-- DATA UNDER STUDY follows --

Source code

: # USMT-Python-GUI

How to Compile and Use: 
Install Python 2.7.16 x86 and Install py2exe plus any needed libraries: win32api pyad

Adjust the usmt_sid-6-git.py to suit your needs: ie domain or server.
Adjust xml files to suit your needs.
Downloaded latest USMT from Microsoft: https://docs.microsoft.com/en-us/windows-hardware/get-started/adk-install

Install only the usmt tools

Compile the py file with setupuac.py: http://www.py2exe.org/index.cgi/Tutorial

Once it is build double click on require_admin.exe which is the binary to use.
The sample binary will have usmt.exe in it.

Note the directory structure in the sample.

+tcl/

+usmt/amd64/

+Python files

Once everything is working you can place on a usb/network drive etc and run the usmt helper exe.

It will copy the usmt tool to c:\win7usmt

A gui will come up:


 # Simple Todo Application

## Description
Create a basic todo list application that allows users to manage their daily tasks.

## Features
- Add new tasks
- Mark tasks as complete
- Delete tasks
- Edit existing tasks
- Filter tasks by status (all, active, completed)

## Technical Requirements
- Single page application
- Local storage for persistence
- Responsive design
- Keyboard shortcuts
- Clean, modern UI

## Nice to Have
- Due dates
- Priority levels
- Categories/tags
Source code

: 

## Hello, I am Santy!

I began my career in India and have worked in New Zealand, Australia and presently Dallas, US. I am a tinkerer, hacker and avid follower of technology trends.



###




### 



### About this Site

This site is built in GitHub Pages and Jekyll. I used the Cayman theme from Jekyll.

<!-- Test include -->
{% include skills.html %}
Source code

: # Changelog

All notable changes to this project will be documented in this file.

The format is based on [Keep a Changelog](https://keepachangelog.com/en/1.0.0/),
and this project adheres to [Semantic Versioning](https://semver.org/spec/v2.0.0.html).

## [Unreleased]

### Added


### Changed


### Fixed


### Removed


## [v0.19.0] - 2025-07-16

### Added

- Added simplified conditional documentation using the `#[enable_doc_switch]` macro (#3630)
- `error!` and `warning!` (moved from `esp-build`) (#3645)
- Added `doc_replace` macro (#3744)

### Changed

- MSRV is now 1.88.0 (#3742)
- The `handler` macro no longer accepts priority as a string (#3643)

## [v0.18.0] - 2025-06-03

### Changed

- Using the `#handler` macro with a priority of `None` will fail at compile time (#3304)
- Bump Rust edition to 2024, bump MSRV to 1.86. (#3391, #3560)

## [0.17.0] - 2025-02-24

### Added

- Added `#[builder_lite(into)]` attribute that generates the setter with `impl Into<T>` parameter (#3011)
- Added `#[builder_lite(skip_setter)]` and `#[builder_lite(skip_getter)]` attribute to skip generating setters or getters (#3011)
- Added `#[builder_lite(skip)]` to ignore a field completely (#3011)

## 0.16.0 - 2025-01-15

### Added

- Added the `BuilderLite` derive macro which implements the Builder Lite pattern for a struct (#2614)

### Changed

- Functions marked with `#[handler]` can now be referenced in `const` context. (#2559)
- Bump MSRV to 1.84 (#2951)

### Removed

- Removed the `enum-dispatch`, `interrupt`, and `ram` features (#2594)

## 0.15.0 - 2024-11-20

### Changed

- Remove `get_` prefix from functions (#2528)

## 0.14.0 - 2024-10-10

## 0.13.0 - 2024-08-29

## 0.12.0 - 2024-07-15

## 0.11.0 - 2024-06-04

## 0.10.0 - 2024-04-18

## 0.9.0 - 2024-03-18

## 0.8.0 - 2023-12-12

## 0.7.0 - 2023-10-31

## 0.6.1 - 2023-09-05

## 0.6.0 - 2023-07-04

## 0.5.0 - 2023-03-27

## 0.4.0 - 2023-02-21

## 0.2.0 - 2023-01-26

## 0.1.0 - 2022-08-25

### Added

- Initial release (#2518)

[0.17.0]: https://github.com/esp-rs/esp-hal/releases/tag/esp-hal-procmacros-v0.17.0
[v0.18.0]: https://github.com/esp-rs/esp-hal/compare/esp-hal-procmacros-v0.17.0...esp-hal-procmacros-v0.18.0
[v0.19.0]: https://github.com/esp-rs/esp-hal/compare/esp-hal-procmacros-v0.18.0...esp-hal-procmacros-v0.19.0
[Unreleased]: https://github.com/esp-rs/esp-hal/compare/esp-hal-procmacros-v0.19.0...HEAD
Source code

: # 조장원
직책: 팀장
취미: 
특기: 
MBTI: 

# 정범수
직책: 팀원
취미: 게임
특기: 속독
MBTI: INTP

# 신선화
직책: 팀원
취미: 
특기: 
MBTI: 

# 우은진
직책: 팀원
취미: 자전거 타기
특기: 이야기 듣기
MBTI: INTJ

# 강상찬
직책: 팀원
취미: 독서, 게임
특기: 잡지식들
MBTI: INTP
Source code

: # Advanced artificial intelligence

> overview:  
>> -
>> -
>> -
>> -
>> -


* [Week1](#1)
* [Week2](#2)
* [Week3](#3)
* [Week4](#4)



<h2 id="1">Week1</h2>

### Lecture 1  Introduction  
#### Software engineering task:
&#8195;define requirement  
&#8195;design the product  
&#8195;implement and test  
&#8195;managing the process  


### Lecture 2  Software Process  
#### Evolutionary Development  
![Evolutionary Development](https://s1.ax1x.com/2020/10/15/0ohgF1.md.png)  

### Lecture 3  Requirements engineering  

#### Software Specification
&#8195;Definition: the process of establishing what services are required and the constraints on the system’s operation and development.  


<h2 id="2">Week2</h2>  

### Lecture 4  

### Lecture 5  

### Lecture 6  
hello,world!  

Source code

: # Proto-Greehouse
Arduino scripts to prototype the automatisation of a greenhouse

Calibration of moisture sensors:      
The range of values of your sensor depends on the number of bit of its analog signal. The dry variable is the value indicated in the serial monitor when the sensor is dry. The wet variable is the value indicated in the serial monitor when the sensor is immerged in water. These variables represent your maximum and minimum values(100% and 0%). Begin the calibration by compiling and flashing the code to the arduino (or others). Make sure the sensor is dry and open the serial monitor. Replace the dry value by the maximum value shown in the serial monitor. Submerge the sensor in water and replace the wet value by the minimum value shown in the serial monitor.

-- DATA UNDER STUDY concluded --
-- DATA UNDER STUDY follows --

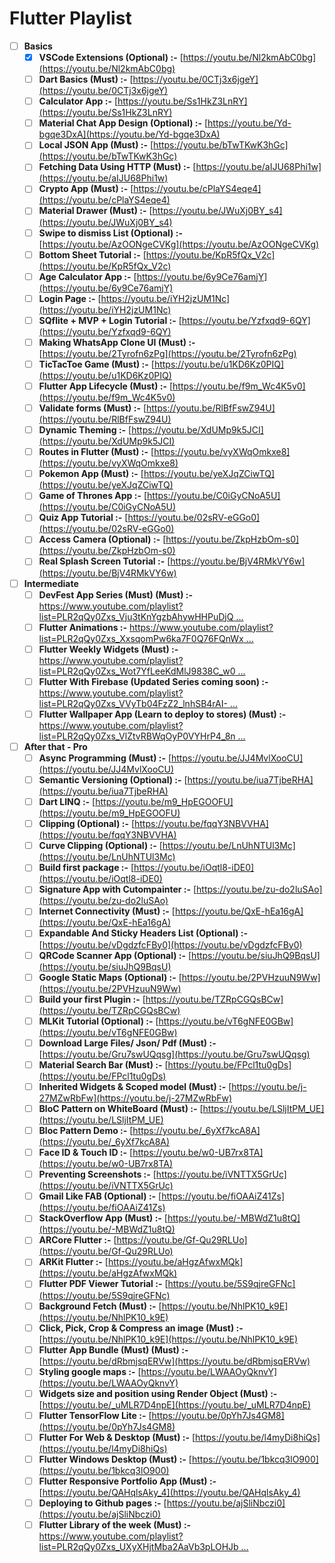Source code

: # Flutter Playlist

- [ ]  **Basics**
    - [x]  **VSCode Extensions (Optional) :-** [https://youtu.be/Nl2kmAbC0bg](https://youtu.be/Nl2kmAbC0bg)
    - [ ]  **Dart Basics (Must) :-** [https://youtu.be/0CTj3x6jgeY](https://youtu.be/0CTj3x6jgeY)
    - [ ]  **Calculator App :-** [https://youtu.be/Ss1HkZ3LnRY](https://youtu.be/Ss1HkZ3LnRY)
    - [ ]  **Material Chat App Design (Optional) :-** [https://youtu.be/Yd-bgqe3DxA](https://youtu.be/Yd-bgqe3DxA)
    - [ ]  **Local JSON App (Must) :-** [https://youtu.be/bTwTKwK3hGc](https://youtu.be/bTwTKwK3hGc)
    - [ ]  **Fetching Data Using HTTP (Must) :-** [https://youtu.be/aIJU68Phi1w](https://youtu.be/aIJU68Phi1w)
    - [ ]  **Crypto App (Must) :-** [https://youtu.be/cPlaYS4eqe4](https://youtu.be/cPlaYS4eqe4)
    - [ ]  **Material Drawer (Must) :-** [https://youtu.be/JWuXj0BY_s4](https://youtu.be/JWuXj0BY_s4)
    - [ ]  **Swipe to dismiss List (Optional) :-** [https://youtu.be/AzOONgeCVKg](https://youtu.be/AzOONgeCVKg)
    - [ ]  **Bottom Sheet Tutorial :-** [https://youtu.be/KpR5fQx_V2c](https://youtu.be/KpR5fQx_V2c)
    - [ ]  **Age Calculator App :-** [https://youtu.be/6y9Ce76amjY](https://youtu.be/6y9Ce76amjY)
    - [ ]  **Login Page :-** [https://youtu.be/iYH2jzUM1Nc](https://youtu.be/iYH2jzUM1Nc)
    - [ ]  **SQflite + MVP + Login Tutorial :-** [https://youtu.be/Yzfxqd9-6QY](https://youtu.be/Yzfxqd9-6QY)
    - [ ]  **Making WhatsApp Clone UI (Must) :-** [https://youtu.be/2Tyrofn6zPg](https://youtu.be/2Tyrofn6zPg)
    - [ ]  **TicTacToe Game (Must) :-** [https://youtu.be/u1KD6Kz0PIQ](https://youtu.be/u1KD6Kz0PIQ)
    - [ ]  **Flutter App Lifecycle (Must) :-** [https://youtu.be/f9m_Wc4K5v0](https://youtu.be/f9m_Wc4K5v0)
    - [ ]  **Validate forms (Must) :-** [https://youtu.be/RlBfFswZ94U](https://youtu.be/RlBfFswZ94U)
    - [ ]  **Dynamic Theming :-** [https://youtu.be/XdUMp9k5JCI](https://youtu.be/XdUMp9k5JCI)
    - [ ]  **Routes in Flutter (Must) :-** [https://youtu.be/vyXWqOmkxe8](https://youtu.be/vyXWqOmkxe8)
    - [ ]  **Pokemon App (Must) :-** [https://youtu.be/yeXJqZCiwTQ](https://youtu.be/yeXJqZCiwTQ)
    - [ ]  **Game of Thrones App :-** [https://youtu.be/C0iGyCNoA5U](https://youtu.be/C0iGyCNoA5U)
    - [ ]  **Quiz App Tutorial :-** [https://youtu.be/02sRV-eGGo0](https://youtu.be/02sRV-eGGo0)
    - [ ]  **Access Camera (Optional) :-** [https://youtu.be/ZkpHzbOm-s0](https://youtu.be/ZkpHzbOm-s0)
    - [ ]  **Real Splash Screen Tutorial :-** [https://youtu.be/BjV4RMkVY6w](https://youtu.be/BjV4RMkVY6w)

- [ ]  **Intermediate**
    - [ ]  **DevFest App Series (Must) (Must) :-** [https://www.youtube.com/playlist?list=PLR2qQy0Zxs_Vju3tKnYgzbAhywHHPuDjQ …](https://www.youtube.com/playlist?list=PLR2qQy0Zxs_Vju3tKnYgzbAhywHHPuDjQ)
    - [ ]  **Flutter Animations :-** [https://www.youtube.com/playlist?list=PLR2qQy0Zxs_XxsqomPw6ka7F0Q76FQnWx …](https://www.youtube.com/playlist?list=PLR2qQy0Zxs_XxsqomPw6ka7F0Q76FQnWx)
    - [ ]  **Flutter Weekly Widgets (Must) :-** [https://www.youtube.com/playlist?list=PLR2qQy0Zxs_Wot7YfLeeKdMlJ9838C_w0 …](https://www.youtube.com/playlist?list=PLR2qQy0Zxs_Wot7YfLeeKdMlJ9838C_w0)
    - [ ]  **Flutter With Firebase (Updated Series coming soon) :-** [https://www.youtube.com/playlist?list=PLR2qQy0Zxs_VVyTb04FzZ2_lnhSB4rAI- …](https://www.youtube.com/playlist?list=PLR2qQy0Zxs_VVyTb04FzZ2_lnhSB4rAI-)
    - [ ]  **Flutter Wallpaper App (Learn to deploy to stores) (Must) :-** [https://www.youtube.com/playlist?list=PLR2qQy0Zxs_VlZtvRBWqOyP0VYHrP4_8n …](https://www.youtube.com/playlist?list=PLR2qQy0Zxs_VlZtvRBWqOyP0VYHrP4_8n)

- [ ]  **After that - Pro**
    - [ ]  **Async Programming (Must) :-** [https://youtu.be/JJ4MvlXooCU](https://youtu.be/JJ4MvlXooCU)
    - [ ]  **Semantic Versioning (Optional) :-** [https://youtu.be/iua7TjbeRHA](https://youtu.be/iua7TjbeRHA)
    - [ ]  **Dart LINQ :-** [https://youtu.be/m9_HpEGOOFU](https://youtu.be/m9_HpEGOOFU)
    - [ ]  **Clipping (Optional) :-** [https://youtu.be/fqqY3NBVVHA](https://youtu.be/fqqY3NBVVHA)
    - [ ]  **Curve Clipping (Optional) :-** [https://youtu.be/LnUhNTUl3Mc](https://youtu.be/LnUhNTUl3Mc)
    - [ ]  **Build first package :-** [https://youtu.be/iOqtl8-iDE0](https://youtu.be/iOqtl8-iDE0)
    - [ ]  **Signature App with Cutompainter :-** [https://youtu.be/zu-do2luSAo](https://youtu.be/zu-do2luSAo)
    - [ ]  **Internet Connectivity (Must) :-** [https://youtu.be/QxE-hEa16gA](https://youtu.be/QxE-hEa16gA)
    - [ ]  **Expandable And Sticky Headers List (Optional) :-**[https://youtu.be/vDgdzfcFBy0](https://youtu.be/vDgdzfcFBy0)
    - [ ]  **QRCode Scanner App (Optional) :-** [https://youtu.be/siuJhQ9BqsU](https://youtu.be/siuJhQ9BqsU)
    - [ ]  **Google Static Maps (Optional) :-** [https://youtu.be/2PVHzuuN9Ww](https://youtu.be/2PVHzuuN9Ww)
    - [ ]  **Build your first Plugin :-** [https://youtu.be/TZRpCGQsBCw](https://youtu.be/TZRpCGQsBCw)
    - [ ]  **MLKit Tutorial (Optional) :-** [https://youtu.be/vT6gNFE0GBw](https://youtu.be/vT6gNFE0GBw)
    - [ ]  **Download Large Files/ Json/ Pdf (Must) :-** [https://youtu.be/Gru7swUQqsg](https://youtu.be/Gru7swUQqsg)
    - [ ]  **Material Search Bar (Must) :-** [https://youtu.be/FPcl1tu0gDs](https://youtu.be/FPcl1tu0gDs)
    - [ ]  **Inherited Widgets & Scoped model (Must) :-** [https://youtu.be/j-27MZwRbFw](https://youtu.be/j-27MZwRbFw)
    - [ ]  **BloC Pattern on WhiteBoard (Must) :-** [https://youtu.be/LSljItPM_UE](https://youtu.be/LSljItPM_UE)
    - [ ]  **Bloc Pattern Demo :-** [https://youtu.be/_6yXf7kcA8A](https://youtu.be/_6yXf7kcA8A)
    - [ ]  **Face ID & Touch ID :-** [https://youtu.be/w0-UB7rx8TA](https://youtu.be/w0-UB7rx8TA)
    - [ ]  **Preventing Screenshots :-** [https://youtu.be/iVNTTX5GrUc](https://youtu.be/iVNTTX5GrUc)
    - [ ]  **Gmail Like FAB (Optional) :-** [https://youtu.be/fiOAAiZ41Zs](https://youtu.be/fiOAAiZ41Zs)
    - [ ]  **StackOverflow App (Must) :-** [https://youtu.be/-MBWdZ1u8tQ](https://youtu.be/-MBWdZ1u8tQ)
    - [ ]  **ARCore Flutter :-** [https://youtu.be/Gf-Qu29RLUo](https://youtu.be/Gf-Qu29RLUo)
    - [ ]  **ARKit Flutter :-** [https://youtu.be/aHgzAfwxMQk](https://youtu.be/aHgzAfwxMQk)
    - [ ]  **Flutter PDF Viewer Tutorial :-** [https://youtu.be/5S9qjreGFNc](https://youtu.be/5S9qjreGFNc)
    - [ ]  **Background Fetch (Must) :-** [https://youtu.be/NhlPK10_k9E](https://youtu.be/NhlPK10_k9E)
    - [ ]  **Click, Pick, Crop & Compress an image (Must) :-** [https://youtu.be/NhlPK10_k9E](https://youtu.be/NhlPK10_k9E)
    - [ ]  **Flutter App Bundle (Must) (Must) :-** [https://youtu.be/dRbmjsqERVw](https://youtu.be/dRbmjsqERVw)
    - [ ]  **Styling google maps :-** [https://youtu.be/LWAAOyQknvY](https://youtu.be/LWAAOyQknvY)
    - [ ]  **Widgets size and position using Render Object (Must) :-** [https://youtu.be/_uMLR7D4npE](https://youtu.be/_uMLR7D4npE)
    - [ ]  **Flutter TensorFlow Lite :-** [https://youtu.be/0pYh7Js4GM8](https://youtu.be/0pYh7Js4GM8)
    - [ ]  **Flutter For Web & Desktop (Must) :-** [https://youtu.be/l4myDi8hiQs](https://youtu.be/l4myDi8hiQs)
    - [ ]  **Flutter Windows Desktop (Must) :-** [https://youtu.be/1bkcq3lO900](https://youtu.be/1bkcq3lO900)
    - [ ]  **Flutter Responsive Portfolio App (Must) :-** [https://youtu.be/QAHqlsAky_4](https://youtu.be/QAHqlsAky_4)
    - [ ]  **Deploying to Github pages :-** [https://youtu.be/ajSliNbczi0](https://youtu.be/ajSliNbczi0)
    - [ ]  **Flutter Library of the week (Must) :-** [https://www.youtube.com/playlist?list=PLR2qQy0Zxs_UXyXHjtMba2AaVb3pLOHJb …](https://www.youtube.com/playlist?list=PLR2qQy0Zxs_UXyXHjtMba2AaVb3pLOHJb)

-- DATA UNDER STUDY concluded --

TASK GOAL: Considering only the data above, return the lines in which "Game" occurs.

FINISHED EXERCISE:
    - [ ]  **TicTacToe Game (Must) :-** [https://youtu.be/u1KD6Kz0PIQ](https://youtu.be/u1KD6Kz0PIQ)
    - [ ]  **Game of Thrones App :-** [https://youtu.be/C0iGyCNoA5U](https://youtu.be/C0iGyCNoA5U)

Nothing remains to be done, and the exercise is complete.